Instructions to follow →
Pull out every line in the data that has the string "batch" in it.

Stored data →
_ _ _ _

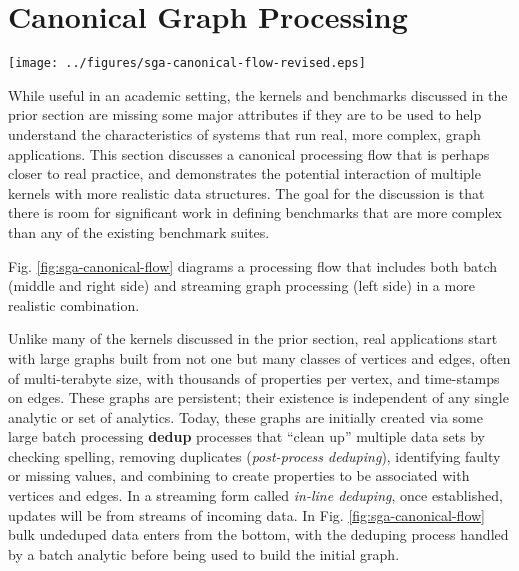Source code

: \section{Canonical Graph Processing}\label{sec:sga-canonical}

\begin{figure*}\begin{centering}
\texttt{[image: ../figures/sga-canonical-flow-revised.eps]}
\caption{A Canonical Graph Processing Flow.}
\label{fig:sga-canonical-flow}
\end{centering}\end{figure*}

While useful in an academic setting, the kernels and benchmarks discussed in the prior section are missing some major attributes if they are to be used to help understand the characteristics of systems that run real, more complex, graph applications. This section discusses a canonical processing flow that is perhaps closer to real practice, and demonstrates the potential interaction of multiple kernels with more realistic data structures. The goal for the discussion is that there is room for significant work in defining benchmarks that are more complex than any of the existing benchmark suites.

Fig. \ref{fig:sga-canonical-flow} diagrams a processing flow that includes both batch (middle and right side) and streaming graph processing (left side) in a more realistic combination.

Unlike many of the kernels discussed in the prior section, real applications start with large graphs built from not one but many classes of vertices and edges, often of multi-terabyte size, with thousands of properties per vertex, and time-stamps on edges. These graphs are persistent; their existence is independent of any single analytic or set of analytics. Today, these graphs are initially created via some large batch processing \textbf{dedup} processes \cite{big-data:dedup:5887335,big-data:dedup:4016511} that ``clean up'' multiple data sets by checking spelling, removing duplicates (\emph{post-process deduping}), identifying faulty or missing values, and combining to create properties to be associated with vertices and edges. In a streaming form called \emph{in-line deduping}, once established, updates will be from streams of incoming data. In Fig. \ref{fig:sga-canonical-flow} bulk undeduped data enters from the bottom, with the deduping process handled by a batch analytic before being used to build the initial graph.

_ _ _ _

Output of the task →
Fig. \ref{fig:sga-canonical-flow} diagrams a processing flow that includes both batch (middle and right side) and streaming graph processing (left side) in a more realistic combination.
Unlike many of the kernels discussed in the prior section, real applications start with large graphs built from not one but many classes of vertices and edges, often of multi-terabyte size, with thousands of properties per vertex, and time-stamps on edges. These graphs are persistent; their existence is independent of any single analytic or set of analytics. Today, these graphs are initially created via some large batch processing \textbf{dedup} processes \cite{big-data:dedup:5887335,big-data:dedup:4016511} that ``clean up'' multiple data sets by checking spelling, removing duplicates (\emph{post-process deduping}), identifying faulty or missing values, and combining to create properties to be associated with vertices and edges. In a streaming form called \emph{in-line deduping}, once established, updates will be from streams of incoming data. In Fig. \ref{fig:sga-canonical-flow} bulk undeduped data enters from the bottom, with the deduping process handled by a batch analytic before being used to build the initial graph.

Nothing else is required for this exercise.